Source texts of formatted documents
- Opening Delimiter -

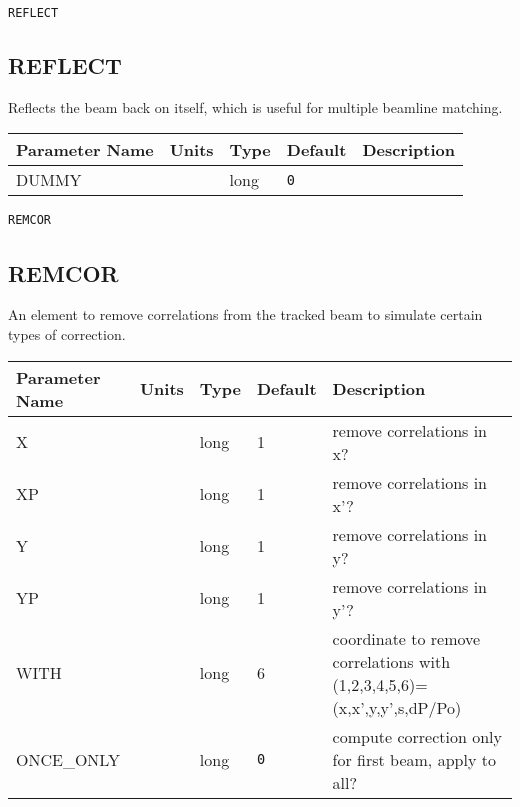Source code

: \begin{latexonly}
\newpage
\begin{center}{\Large\verb|REFLECT|}\end{center}
\end{latexonly}\subsection{REFLECT}
Reflects the beam back on itself, which is useful for multiple beamline matching.
\\
\begin{tabular}{|l|l|l|l|p{\descwidth}|} \hline
Parameter Name & Units & Type & Default & Description \\ \hline 
DUMMY &  & long &  \verb|0| & \\ \hline 
\end{tabular}

\begin{latexonly}
\newpage
\begin{center}{\Large\verb|REMCOR|}\end{center}
\end{latexonly}\subsection{REMCOR}
An element to remove correlations from the tracked beam to simulate certain types of correction.
\\
\begin{tabular}{|l|l|l|l|p{\descwidth}|} \hline
Parameter Name & Units & Type & Default & Description \\ \hline 
X &  & long &   1               & remove correlations in x?  \\ \hline 
XP &  & long &   1               & remove correlations in x'?  \\ \hline 
Y &  & long &   1               & remove correlations in y?  \\ \hline 
YP &  & long &   1               & remove correlations in y'?  \\ \hline 
WITH &  & long &   6               & coordinate to remove correlations with (1,2,3,4,5,6)=(x,x',y,y',s,dP/Po)  \\ \hline 
ONCE\_ONLY &  & long &  \verb|0| & compute correction only for first beam, apply to all?  \\ \hline 
\end{tabular}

- Closing Delimiter -

Directions for this task - Your reply must be one number, namely the count of lines above that hold the string "begin".

Task output - 6